Julian Seward [Fri, 12 Dec 2008 08:07:49 +0000 (08:07 +0000)]
Add a new module, m_seqmatch, which does very simple sequence (regexp)
matching, in the function VG_(generic_match). Patterns to be matched
against may contain only '*'-style wildcards (matches any number of
elements, we don't care what they are), '?' wildcards (matches exactly
one element, we don't care what it is) and literal elements.
It is totally abstractified, in the sense that the pattern and input
arrays may be arrays of anything. The caller provides enough
information so that VG_(generic_match) can step along both arrays, and
can ask the questions "is this pattern element a '*' ?", "is this
pattern element a '?' ?", and "does this pattern element match an
input element ?".
The existing function VG_(string_match) is reimplemented using
VG_(generic_match), although the ability to escape metacharacters in
the pattern string is removed -- I don't think it was ever used.
In m_errormgr, matching of suppression stacks (including wildcard
"..." lines) against error stacks is re-implemented using
VG_(generic_match).
Further detailed comments are in m_seqmatch.h and pub_tool_seqmatch.h.
A negative side effect is that VG_(string_match) will be much slower
than before, due to the abstractification. It may be necessary to
reimplement a specialised version later.
Julian Seward [Mon, 8 Dec 2008 00:12:28 +0000 (00:12 +0000)]
event_map_lookup: when looking for a previous access to an address,
find conflicting accesses that overlap the current access in any way,
rather than just match at the addresses. This allows reporting of
conflicts between accesses which overlap but are not the same
size/alignment.
Doesn't seem to always work reliably, for reasons I don't understand,
but I so far failed to make a small test case.
Julian Seward [Sun, 7 Dec 2008 01:41:46 +0000 (01:41 +0000)]

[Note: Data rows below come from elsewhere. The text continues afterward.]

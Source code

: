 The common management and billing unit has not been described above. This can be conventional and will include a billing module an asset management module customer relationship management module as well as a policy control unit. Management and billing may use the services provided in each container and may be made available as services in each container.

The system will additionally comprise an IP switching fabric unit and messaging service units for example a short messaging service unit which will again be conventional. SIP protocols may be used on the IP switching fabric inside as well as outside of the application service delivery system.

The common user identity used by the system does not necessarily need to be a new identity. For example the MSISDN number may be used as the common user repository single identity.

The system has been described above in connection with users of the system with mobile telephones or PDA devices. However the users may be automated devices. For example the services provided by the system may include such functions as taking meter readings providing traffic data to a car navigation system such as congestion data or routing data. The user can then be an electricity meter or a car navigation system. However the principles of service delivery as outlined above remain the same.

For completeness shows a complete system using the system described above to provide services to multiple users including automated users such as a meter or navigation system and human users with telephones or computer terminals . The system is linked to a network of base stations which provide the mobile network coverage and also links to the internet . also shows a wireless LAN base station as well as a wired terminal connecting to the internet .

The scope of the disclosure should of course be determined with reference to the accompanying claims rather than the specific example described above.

* In the conflicting-event mechanism, also record the size and
read-or-writeness of each access, so that these can be displayed in
error messages.
* Use recorded read-or-writeness info to avoid producing error
messages that claim claim two reads race against each other -- this
is clearly silly. For each pair of racing accesses now reported, at
least one of them will (should!) always now be a write, and (as
previously ensured) they will be from different threads.
* Lookups in the conflicting-access map is expensive, so don't do that
as soon as a race is detected. Instead wait until the update_extra
method is called.
Julian Seward [Sat, 6 Dec 2008 22:10:54 +0000 (22:10 +0000)]
Use the new SparseWA data type, rather than WordFM, to implement the
(primary) mapping of the conflicting-access mechanism. This speeds
up Helgrind by 0% to 30% depending on the workload.
Julian Seward [Sat, 6 Dec 2008 22:07:35 +0000 (22:07 +0000)]
Add a new container data type, a Sparse Word Array: an array of UWord
which is also indexed by UWord. This can be used as a replacement for
WordFM with unboxed keys, when the key ranges are dense. It is
implemented as a 256-way radix tree (4-deep on 32-bit platforms,
8-deep on 64-bit platforms).
Julian Seward [Wed, 3 Dec 2008 11:39:37 +0000 (11:39 +0000)]
Change the memory allocation strategy used by the conflicting-access
machinery, so as to allocate fewer chunks of memory. This increases
the speed of Helgrind by about 10% on some apps, which probably means
the conflicting-access machinery itself is about 20% faster.